Sunday, April 19, 2015

stuff

I feel so much better after getting all those thoughts out. I really struggled with keeping them as drafts or actually posting them here. Lately, I've been hyper cautious about expressing myself, but at the same time, it's been causing me to bottle up my feelings (thus creating the vicious cycle of anxiety and over thinking and not being able to function because I don't have any room to process simple tasks). I figured I could also just tell people to read it so we don't have to waste so much time talking about it all. Honestly, every time I tell it, I feel like I'm beating a dead horse and I'm so sick of hashing it out and wasting time on it. I'm ready to start acting on it all.

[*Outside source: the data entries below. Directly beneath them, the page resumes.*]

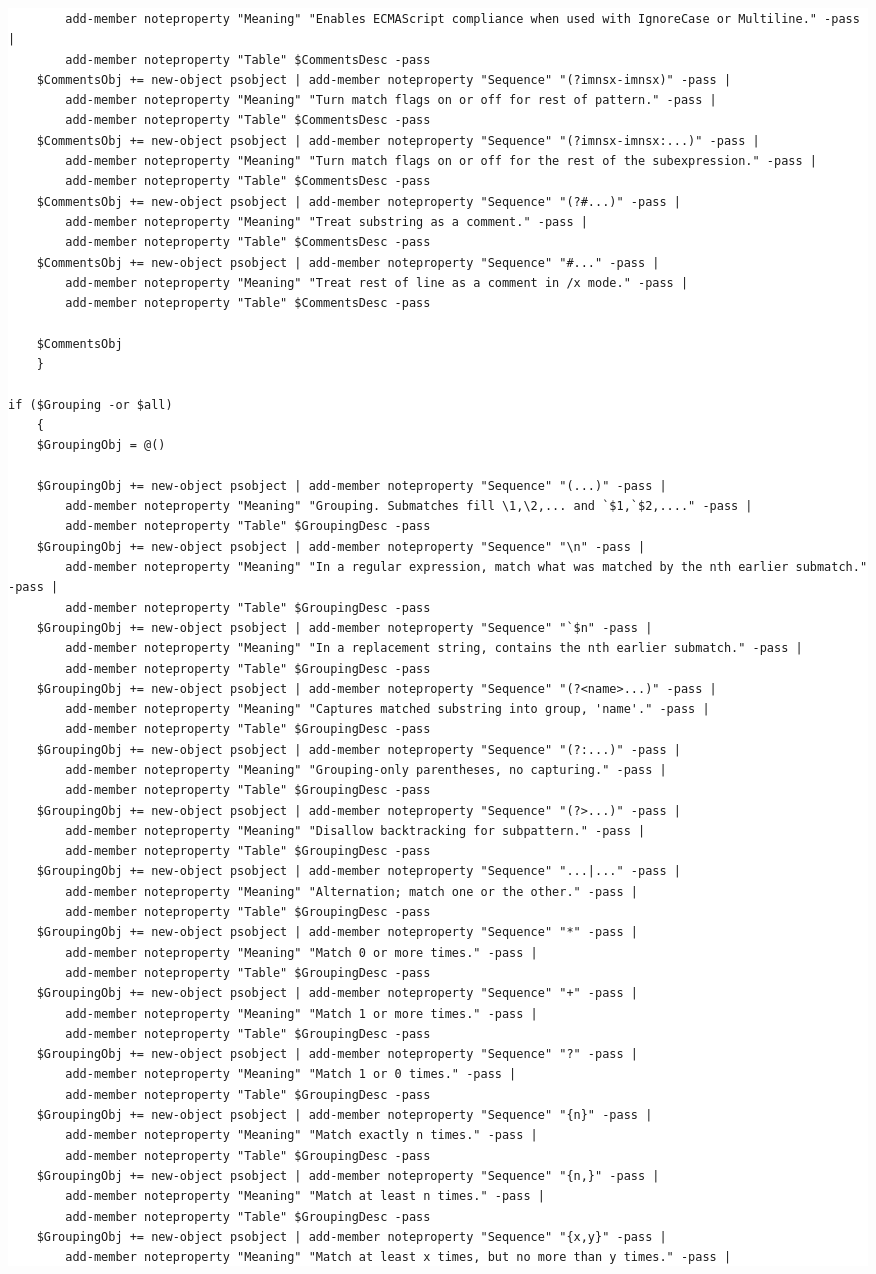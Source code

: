  			add-member noteproperty "Meaning" "Enables ECMAScript compliance when used with IgnoreCase or Multiline." -pass |
 			add-member noteproperty "Table" $CommentsDesc -pass
 		$CommentsObj += new-object psobject | add-member noteproperty "Sequence" "(?imnsx-imnsx)" -pass |
 			add-member noteproperty "Meaning" "Turn match flags on or off for rest of pattern." -pass |
 			add-member noteproperty "Table" $CommentsDesc -pass
 		$CommentsObj += new-object psobject | add-member noteproperty "Sequence" "(?imnsx-imnsx:...)" -pass |
 			add-member noteproperty "Meaning" "Turn match flags on or off for the rest of the subexpression." -pass |
 			add-member noteproperty "Table" $CommentsDesc -pass
 		$CommentsObj += new-object psobject | add-member noteproperty "Sequence" "(?#...)" -pass |
 			add-member noteproperty "Meaning" "Treat substring as a comment." -pass |
 			add-member noteproperty "Table" $CommentsDesc -pass
 		$CommentsObj += new-object psobject | add-member noteproperty "Sequence" "#..." -pass |
 			add-member noteproperty "Meaning" "Treat rest of line as a comment in /x mode." -pass |
 			add-member noteproperty "Table" $CommentsDesc -pass
 
 		$CommentsObj
 		}
 
 	if ($Grouping -or $all)
 		{
 		$GroupingObj = @()
 
 		$GroupingObj += new-object psobject | add-member noteproperty "Sequence" "(...)" -pass |
 			add-member noteproperty "Meaning" "Grouping. Submatches fill \1,\2,... and `$1,`$2,...." -pass |
 			add-member noteproperty "Table" $GroupingDesc -pass
 		$GroupingObj += new-object psobject | add-member noteproperty "Sequence" "\n" -pass |
 			add-member noteproperty "Meaning" "In a regular expression, match what was matched by the nth earlier submatch." -pass |
 			add-member noteproperty "Table" $GroupingDesc -pass
 		$GroupingObj += new-object psobject | add-member noteproperty "Sequence" "`$n" -pass |
 			add-member noteproperty "Meaning" "In a replacement string, contains the nth earlier submatch." -pass |
 			add-member noteproperty "Table" $GroupingDesc -pass
 		$GroupingObj += new-object psobject | add-member noteproperty "Sequence" "(?<name>...)" -pass |
 			add-member noteproperty "Meaning" "Captures matched substring into group, 'name'." -pass |
 			add-member noteproperty "Table" $GroupingDesc -pass
 		$GroupingObj += new-object psobject | add-member noteproperty "Sequence" "(?:...)" -pass |
 			add-member noteproperty "Meaning" "Grouping-only parentheses, no capturing." -pass |
 			add-member noteproperty "Table" $GroupingDesc -pass
 		$GroupingObj += new-object psobject | add-member noteproperty "Sequence" "(?>...)" -pass |
 			add-member noteproperty "Meaning" "Disallow backtracking for subpattern." -pass |
 			add-member noteproperty "Table" $GroupingDesc -pass
 		$GroupingObj += new-object psobject | add-member noteproperty "Sequence" "...|..." -pass |
 			add-member noteproperty "Meaning" "Alternation; match one or the other." -pass |
 			add-member noteproperty "Table" $GroupingDesc -pass
 		$GroupingObj += new-object psobject | add-member noteproperty "Sequence" "*" -pass |
 			add-member noteproperty "Meaning" "Match 0 or more times." -pass |
 			add-member noteproperty "Table" $GroupingDesc -pass
 		$GroupingObj += new-object psobject | add-member noteproperty "Sequence" "+" -pass |
 			add-member noteproperty "Meaning" "Match 1 or more times." -pass |
 			add-member noteproperty "Table" $GroupingDesc -pass
 		$GroupingObj += new-object psobject | add-member noteproperty "Sequence" "?" -pass |
 			add-member noteproperty "Meaning" "Match 1 or 0 times." -pass |
 			add-member noteproperty "Table" $GroupingDesc -pass
 		$GroupingObj += new-object psobject | add-member noteproperty "Sequence" "{n}" -pass |
 			add-member noteproperty "Meaning" "Match exactly n times." -pass |
 			add-member noteproperty "Table" $GroupingDesc -pass
 		$GroupingObj += new-object psobject | add-member noteproperty "Sequence" "{n,}" -pass |
 			add-member noteproperty "Meaning" "Match at least n times." -pass |
 			add-member noteproperty "Table" $GroupingDesc -pass
 		$GroupingObj += new-object psobject | add-member noteproperty "Sequence" "{x,y}" -pass |
 			add-member noteproperty "Meaning" "Match at least x times, but no more than y times." -pass |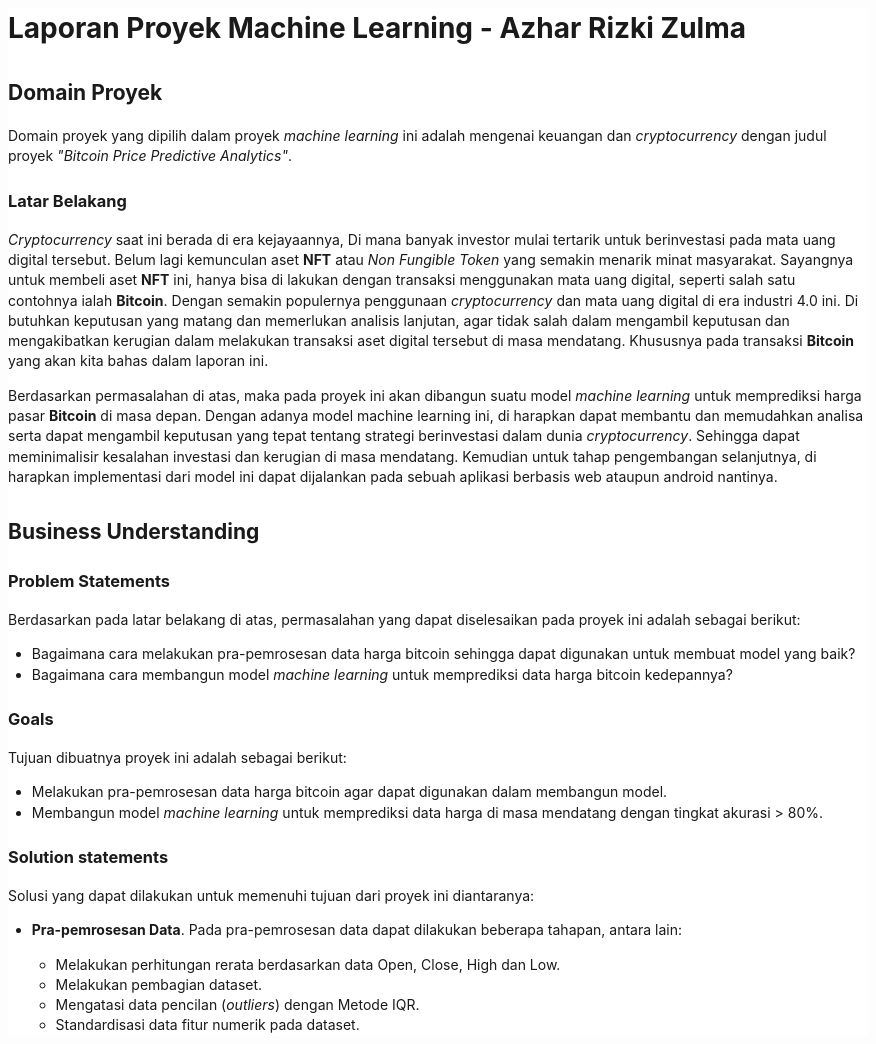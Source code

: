 # Laporan Proyek Machine Learning - Azhar Rizki Zulma
## Domain Proyek

Domain proyek yang dipilih dalam proyek _machine learning_ ini adalah mengenai keuangan dan _cryptocurrency_ dengan judul proyek _"Bitcoin Price Predictive Analytics"_.

### Latar Belakang
  
_Cryptocurrency_ saat ini berada di era kejayaannya, Di mana banyak investor mulai tertarik untuk berinvestasi pada mata uang digital tersebut. Belum lagi kemunculan aset **NFT** atau _Non Fungible Token_ yang semakin menarik minat masyarakat. Sayangnya untuk membeli aset **NFT** ini, hanya bisa di lakukan dengan transaksi menggunakan mata uang digital, seperti salah satu contohnya ialah **Bitcoin**. Dengan semakin populernya penggunaan _cryptocurrency_ dan mata uang digital di era industri 4.0 ini. Di butuhkan keputusan yang matang dan memerlukan analisis lanjutan, agar tidak salah dalam mengambil keputusan dan mengakibatkan kerugian dalam melakukan transaksi aset digital tersebut di masa mendatang. Khususnya pada transaksi **Bitcoin** yang akan kita bahas dalam laporan ini.

Berdasarkan permasalahan di atas, maka pada proyek ini akan dibangun suatu model _machine learning_ untuk memprediksi harga pasar **Bitcoin** di masa depan. Dengan adanya model machine learning ini, di harapkan dapat membantu dan memudahkan analisa serta dapat mengambil keputusan yang tepat tentang strategi berinvestasi dalam dunia _cryptocurrency_. Sehingga dapat meminimalisir kesalahan investasi dan kerugian di masa mendatang. Kemudian untuk tahap pengembangan selanjutnya, di harapkan implementasi dari model ini dapat dijalankan pada sebuah aplikasi berbasis web ataupun android nantinya.


## Business Understanding

### Problem Statements
Berdasarkan pada latar belakang di atas, permasalahan yang dapat diselesaikan pada proyek ini adalah sebagai berikut:

-   Bagaimana cara melakukan pra-pemrosesan data harga bitcoin sehingga dapat digunakan untuk membuat model yang baik?
-   Bagaimana cara membangun model _machine learning_ untuk memprediksi data harga bitcoin kedepannya?

### Goals
Tujuan dibuatnya proyek ini adalah sebagai berikut:

-   Melakukan pra-pemrosesan data harga bitcoin agar dapat digunakan dalam membangun model.
-   Membangun model _machine learning_ untuk memprediksi data harga di masa mendatang dengan tingkat akurasi > 80%.

### Solution statements
Solusi yang dapat dilakukan untuk memenuhi tujuan dari proyek ini diantaranya:

- **Pra-pemrosesan Data**. Pada pra-pemrosesan data dapat dilakukan beberapa tahapan, antara lain:
  
    -   Melakukan perhitungan rerata berdasarkan data Open, Close, High dan Low.
    -   Melakukan pembagian dataset.
    -   Mengatasi data pencilan (_outliers_) dengan Metode IQR.
    -   Standardisasi data fitur numerik pada dataset.
  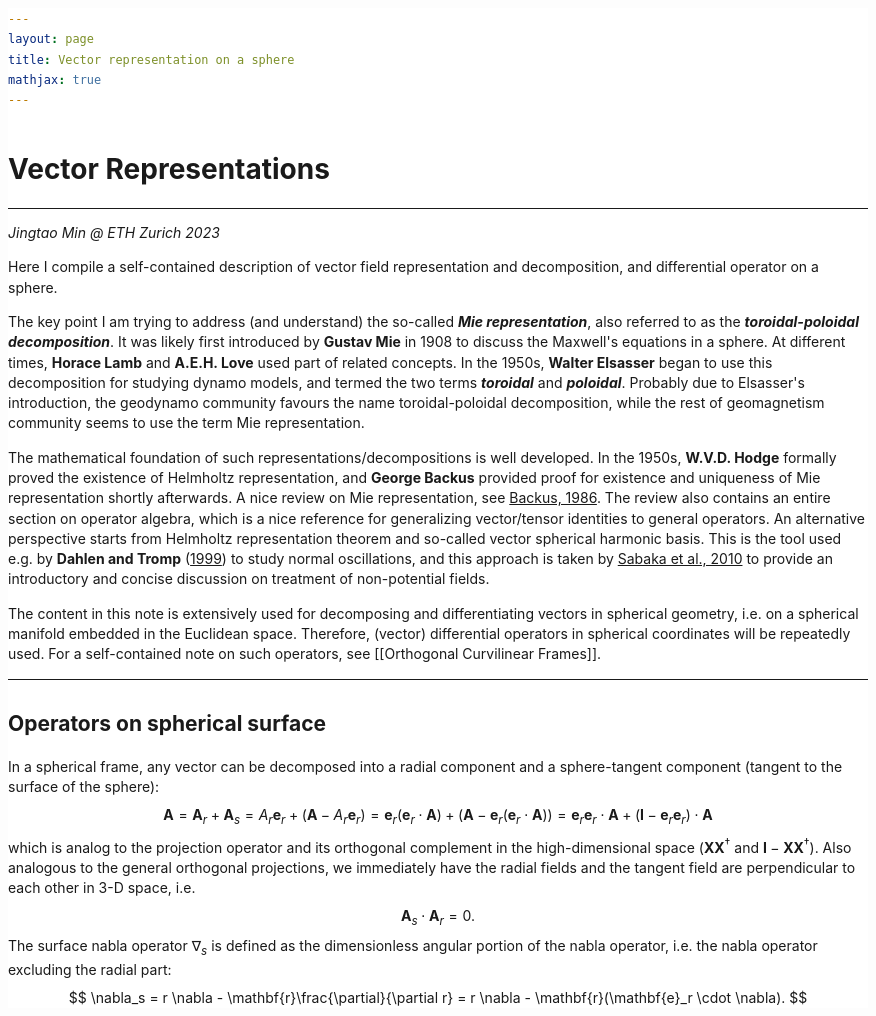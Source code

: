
 ```yaml
---
layout: page
title: Vector representation on a sphere
mathjax: true
---
```


# Vector Representations
---
*Jingtao Min @ ETH Zurich 2023*

Here I compile a self-contained description of vector field representation and decomposition, and differential operator on a sphere.

The key point I am trying to address (and understand) the so-called ***Mie representation***, also referred to as the ***toroidal-poloidal decomposition***. It was likely first introduced by **Gustav Mie** in 1908 to discuss the Maxwell's equations in a sphere. At different times, **Horace Lamb** and **A.E.H. Love** used part of related concepts. In the 1950s, **Walter Elsasser** began to use this decomposition for studying dynamo models, and termed the two terms ***toroidal*** and ***poloidal***. Probably due to Elsasser's introduction, the geodynamo community favours the name toroidal-poloidal decomposition, while the rest of geomagnetism community seems to use the term Mie representation.

The mathematical foundation of such representations/decompositions is well developed. In the 1950s, **W.V.D. Hodge** formally proved the existence of Helmholtz representation, and **George Backus** provided proof for existence and uniqueness of Mie representation shortly afterwards. A nice review on Mie representation, see [Backus, 1986](https://doi.org/10.1029/RG024i001p00075). The review also contains an entire section on operator algebra, which is a nice reference for generalizing vector/tensor identities to general operators. An alternative perspective starts from Helmholtz representation theorem and so-called vector spherical harmonic basis. This is the tool used e.g. by **Dahlen and Tromp** ([1999](https://www.degruyter.com/document/doi/10.1515/9780691216157/html)) to study normal oscillations, and this approach is taken by [Sabaka et al., 2010](https://doi.org/10.1007/978-3-642-01546-5_17) to provide an introductory and concise discussion on treatment of non-potential fields.

The content in this note is extensively used for decomposing and differentiating vectors in spherical geometry, i.e. on a spherical manifold embedded in the Euclidean space. Therefore, (vector) differential operators in spherical coordinates will be repeatedly used. For a self-contained note on such operators, see [[Orthogonal Curvilinear Frames]].

---
## Operators on spherical surface

In a spherical frame, any vector can be decomposed into a radial component and a sphere-tangent component (tangent to the surface of the sphere):
$$
\mathbf{A} = \mathbf{A}_r + \mathbf{A}_s = A_r \mathbf{e}_r + (\mathbf{A} - A_r \mathbf{e}_r) = \mathbf{e}_r(\mathbf{e}_r\cdot \mathbf{A}) + (\mathbf{A} - \mathbf{e}_r(\mathbf{e}_r\cdot \mathbf{A})) = \mathbf{e}_r \mathbf{e}_r \cdot \mathbf{A} + (\mathbf{I} - \mathbf{e}_r \mathbf{e}_r) \cdot \mathbf{A}
$$
which is analog to the projection operator and its orthogonal complement in the high-dimensional space ($\mathbf{X}\mathbf{X}^\dagger$ and $\mathbf{I} - \mathbf{X}\mathbf{X}^\dagger$). Also analogous to the general orthogonal projections, we immediately have the radial fields and the tangent field are perpendicular to each other in 3-D space, i.e. 
$$\mathbf{A}_s\cdot \mathbf{A}_r = 0.$$
The surface nabla operator $\nabla_s$ is defined as the dimensionless angular portion of the nabla operator, i.e. the nabla operator excluding the radial part:
$$
\nabla_s = r \nabla - \mathbf{r}\frac{\partial}{\partial r} = r \nabla  - \mathbf{r}(\mathbf{e}_r \cdot \nabla).
$$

I am actually looking forward to being back in Birmingham. I hope when I get back I can maintain the clarity I have right now and be able to balance the work-personal-home dynamic. I hope people will support me in this decision. They don't have to agree with my choices, but as long as they support me trying to better myself. I'm resisting the urge to go back and get started before I head to Atlanta, but I'm supposed to look at new places to live in Auburn on Tuesday, and when I get that straightened out, I'll know more about where some stuff will go. After all the number crunching, and as much as I could just let the Auburn place go, it costs so little to keep a place here, it's kind of worth it. I am down here so much during football season and having a little vacation property only two hours away from Birmingham, so I can get away whenever time frees up, I think it's worth keeping. No hotel check in and out times, I can bring as many people as the place and vehicle(s) will fit, I can bring whatever animals I want - it's all there and ready for me when I can do it.

I started making a list of mantras and encouragement to refer to every time I doubt myself. And none of them have to do with "I will get what my heart desires when I've done this." I think that's one of the most encouraging things for me right now, since I mentioned previously I was concerned with ulterior motives, that while hopeful and honest, were not good reasons to take this on and could lead to much heartache.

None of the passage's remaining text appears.